As a first countermeasure and after the end of a 3-months period, the alleged debtor may request from the Debt Collection Office that the payment order not be shown to third parties. The Debt Collection Office will meet this request unless the alleged creditor provides evidence within 20 days that he or she has taken steps toward further enforcement (Art. 8a, para 3 Debt Collection and Bankruptcy Act). Should the alleged creditor bring evidence of enforcement steps later, then the payment order will appear again in the Debt Collection Registry. While this new legal remedy was introduced on 1 January 2019 as an effort from Swiss legislators to set limits to vexatious creditors, it is not totally satisfactory since unjustified payment orders are visible for at least 3 months and 20 days in the Registry and do not allow the alleged debtor to settle the case once for all.
A second countermeasure is to request from the alleged creditor that he or she discloses all of the evidence related to the alleged debt and lists all of his or her claims against the alleged debtor (Art. 73 Debt Collection and Bankruptcy Act).

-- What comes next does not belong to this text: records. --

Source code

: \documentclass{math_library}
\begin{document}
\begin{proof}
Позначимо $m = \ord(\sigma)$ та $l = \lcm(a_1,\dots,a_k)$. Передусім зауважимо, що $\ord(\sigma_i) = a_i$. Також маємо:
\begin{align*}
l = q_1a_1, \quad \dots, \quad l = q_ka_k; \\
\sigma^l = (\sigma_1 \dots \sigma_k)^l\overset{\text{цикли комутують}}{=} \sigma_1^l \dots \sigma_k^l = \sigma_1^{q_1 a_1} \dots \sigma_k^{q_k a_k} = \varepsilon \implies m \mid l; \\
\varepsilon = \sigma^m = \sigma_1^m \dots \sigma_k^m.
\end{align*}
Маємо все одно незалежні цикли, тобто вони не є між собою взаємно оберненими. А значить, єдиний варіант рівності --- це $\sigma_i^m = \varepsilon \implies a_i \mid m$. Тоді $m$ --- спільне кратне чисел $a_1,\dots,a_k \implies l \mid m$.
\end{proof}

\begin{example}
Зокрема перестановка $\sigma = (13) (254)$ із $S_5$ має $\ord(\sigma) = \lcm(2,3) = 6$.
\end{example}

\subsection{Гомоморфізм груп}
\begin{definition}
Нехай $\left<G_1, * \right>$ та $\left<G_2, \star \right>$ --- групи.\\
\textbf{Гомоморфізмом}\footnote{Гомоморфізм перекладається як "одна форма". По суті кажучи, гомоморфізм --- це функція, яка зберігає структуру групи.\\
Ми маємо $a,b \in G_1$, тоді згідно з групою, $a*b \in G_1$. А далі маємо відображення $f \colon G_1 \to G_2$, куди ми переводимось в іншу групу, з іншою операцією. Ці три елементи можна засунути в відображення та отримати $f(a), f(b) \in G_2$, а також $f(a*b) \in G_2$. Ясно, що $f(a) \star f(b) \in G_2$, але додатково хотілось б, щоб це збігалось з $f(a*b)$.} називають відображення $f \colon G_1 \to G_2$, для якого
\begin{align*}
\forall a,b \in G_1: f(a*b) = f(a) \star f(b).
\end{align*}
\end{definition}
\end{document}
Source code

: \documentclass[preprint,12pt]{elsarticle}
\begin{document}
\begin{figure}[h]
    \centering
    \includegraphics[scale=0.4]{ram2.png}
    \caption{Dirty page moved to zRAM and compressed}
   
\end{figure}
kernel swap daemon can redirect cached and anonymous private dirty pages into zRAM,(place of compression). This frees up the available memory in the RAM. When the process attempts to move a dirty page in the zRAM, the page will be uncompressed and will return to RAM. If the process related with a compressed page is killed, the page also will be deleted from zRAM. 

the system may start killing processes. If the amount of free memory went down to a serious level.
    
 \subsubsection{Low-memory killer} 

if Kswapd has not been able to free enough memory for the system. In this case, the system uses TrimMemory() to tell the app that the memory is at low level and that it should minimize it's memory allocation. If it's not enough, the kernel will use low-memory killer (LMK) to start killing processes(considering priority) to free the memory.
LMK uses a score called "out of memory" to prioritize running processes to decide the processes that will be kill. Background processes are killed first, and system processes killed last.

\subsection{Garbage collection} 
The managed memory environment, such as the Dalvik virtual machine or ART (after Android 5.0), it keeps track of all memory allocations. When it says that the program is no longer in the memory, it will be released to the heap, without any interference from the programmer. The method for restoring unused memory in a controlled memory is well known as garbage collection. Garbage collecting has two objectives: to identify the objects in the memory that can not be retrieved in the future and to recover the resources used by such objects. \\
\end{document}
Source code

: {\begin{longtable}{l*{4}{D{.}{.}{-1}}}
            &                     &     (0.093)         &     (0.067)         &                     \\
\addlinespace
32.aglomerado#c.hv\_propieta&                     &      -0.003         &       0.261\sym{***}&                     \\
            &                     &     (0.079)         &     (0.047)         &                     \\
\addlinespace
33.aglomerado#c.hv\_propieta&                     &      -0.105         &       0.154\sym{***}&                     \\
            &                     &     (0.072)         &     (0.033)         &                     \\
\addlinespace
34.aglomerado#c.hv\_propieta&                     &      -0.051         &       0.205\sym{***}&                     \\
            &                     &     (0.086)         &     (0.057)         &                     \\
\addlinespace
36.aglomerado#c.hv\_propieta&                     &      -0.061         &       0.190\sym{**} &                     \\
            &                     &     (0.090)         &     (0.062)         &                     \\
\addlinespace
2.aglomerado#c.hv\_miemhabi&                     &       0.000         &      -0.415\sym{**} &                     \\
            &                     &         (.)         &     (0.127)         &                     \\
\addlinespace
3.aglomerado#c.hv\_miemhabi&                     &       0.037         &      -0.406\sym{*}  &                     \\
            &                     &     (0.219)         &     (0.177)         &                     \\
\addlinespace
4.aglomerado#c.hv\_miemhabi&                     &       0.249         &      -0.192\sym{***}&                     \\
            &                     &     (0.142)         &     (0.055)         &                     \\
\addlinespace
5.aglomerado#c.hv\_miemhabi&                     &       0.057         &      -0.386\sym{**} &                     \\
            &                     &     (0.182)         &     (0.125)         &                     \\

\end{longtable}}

Should the alleged creditor fail to bring any evidence or bring evidence of highly speculative nature, the alleged debtor may elect to apply for a cancellation of the payment order before the Debt Collection Supervisory Authority. However, it must be more than obvious that the alleged creditor is acting in an arbitrary way, otherwise the application for cancellation will be rejected.
All other countermeasures available for the alleged debtor are court proceedings meant to establish that the debt does not exist, has been fully settled or is not yet due (Art. 85 and 85a Debt Collection and Bankruptcy Act or 88 Rules of Civil Procedure). Depending on his or her case, the debtor will initiate litigation in summary or ordinary proceedings. As for every court proceeding, the alleged debtor will need to pay court fees in advance and will incur lawyer fees, which unjustly burdens the target of an unjustified order.
Finally, the last legal remedy available to the alleged debtor is found in criminal law and more specifically in Art. 181 of the Swiss Criminal Code. This article dictates that any person who, by the use of force or threat of serious detriment or other restriction to another’s freedom to act, compels another to carry out an act is liable to a jail sentence not exceeding three years or to a monetary penalty. Serving a totally unjustified order might qualify as such an offense and the Federal Tribunal upheld this ruling several times. However, the criminal proceedings will not cancel or set aside the unjustified payment order.
To conclude the new legal possibility offered to the alleged debtor to request from the Debt Collection Office that the payment order not be shown in the Debt Collection Registry might be the most effective and economical way to proceed against an unjustified order to pay. Indeed it will force the alleged creditor to initiate court litigation at his or her own costs should he or she want to bring the claim further. One can then hope that court and lawyer fees may have a dissuasive effect on the vexatious creditor.
The content of this publication does not constitute legal, business or tax advice and shall not be used or construed as such.